The study leads to two principal observations that are of importance for both physiologic understandings of cardiac repolarisation variability and practical interpretation of ECG measurements. Firstly, our observations contradict the concept of systematic and reproducible immediate RR interval effect on QT interval duration. Secondly, the data analyses suggest that the standard approaches to the assessment of beat-to-beat QT interval variability might overestimate true QT variability if the noise within the source ECG recordings is not carefully controlled or if the QT variability is not corrected for the extent of biological and technical noise.

As seen in the examples in Figures 1, 2, as well as in the analysis of individual beat data, the relationship between ΔQT and ΔRR was not only shallow but also largely non-reproducible. Indeed, the linear relation of QT interval changes to RR interval changes accounted only for a small number of single percentages of the intra-subject beat-to-beat ΔQT variability. This non-systematic relationship between QT interval changes and RR interval changes was further confirmed by the remarkably low intra-subject correlations between SDQT and SDRR (see Figure 7). Hence this study is very much in agreement with a number of previous studies that challenged that concept of immediate RR interval effect on the QT interval. While beat-to-beat RR interval prolongation and shortening is more frequently followed by QT interval prolongation and shortening than by the opposite QT interval changes, the opposite changes appear in approximately one-third of the beats (as seen by the analysis of concordant and discordant beat frequency as shown in Figure 4).

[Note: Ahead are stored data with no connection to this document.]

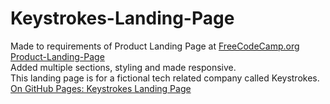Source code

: # Keystrokes-Landing-Page
Made to requirements of Product Landing Page at <a href="https://www.freecodecamp.org/learn/responsive-web-design/responsive-web-design-projects/build-a-product-landing-page">  FreeCodeCamp.org Product-Landing-Page</a><br>
Added multiple sections, styling and made responsive.<br>
This landing page is for a fictional tech related company called Keystrokes.<br>
<a href="https://solarseq.github.io/Keystrokes-Landing-Page/">On GitHub Pages: Keystrokes Landing Page</a><br>
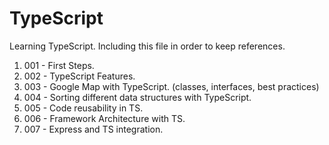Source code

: # TypeScript

Learning TypeScript.
Including this file in order to keep references.

1. 001 - First Steps.
2. 002 - TypeScript Features.
3. 003 - Google Map with TypeScript. (classes, interfaces, best practices)
4. 004 - Sorting different data structures with TypeScript.
5. 005 - Code reusability in TS.
6. 006 - Framework Architecture with TS.
7. 007 - Express and TS integration.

This challenge to the concept of immediate RR interval effect has two practical implications. Firstly, as repeatedly confirmed in previous publications, QT intervals duration should not be corrected for the preceding RR interval, and the complete history of preceding heart rate should be taken into account (Franz et al., 1988; Lau et al., 1988; Malik et al., 2004, 2008b, 2016; Jacquemet et al., 2014; Gravel et al., 2017). Indeed, the intra-subject slopes of ΔQT/ΔRR linear regressions were approximately one-tenth of the QT/RR regressions used in population-based QTc corrections (Sagie et al., 1992). This is in good agreement with the previously established profiles of QT/RR hysteresis. While the need of considering the longer heart rate history of any QT interval measurement is now largely accepted and incorporated into the design of studies investigating heart rate corrected QT interval, it is regrettable when statements that “QT and RR value for each beat will be used for heart rate correction” are written in rather recent analysis plans of laboratories providing ECG services for pharmaceutical industry (ERT, 2020). Secondly, the lack of immediate RR interval effect has implications for the physiologic interpretation of the QT variability index (Berger et al., 1997; Baumert et al., 2016). As we have previously discussed (Andršová et al., 2020), increases in the QT variability index might be caused both by increases in beat-to-beat QT variability and by decreases in heart rate variability which the index cannot distinguish (Tereshchenko et al., 2012). It can only be suggested that in future studies of diagnostic and prognostic implications of QT variability, separate measurements of QT variability and RR variability are investigated separately so that the implications of increased QT variability are not confused with heart rate variability reduction.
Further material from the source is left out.